EXERCISE DETAILS: Print each entry below precisely as it reads.

=====

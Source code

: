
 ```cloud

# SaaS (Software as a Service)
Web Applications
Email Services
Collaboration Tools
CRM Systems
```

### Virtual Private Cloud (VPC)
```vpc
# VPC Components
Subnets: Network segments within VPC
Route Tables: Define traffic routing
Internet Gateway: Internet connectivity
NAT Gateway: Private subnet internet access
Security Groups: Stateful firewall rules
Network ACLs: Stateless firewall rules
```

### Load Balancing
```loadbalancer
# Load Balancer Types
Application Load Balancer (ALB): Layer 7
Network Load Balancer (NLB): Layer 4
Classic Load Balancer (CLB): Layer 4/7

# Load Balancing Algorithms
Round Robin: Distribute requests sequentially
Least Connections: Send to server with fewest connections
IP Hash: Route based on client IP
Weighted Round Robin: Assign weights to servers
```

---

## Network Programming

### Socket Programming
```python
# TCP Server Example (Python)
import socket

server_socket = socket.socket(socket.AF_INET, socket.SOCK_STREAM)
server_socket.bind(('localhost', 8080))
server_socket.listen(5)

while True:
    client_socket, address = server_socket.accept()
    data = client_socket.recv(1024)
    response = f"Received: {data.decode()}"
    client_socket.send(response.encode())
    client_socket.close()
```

=====

RESPONSE BOX:
Source code

:
 ```cloud

# SaaS (Software as a Service)
Web Applications
Email Services
Collaboration Tools
CRM Systems
```

### Virtual Private Cloud (VPC)
```vpc
# VPC Components
Subnets: Network segments within VPC
Route Tables: Define traffic routing
Internet Gateway: Internet connectivity
NAT Gateway: Private subnet internet access
Security Groups: Stateful firewall rules
Network ACLs: Stateless firewall rules
```

### Load Balancing
```loadbalancer
# Load Balancer Types
Application Load Balancer (ALB): Layer 7
Network Load Balancer (NLB): Layer 4
Classic Load Balancer (CLB): Layer 4/7

# Load Balancing Algorithms
Round Robin: Distribute requests sequentially
Least Connections: Send to server with fewest connections
IP Hash: Route based on client IP
Weighted Round Robin: Assign weights to servers
```

---

## Network Programming

### Socket Programming
```python
# TCP Server Example (Python)
import socket

server_socket = socket.socket(socket.AF_INET, socket.SOCK_STREAM)
server_socket.bind(('localhost', 8080))
server_socket.listen(5)

while True:
    client_socket, address = server_socket.accept()
    data = client_socket.recv(1024)
    response = f"Received: {data.decode()}"
    client_socket.send(response.encode())
    client_socket.close()
```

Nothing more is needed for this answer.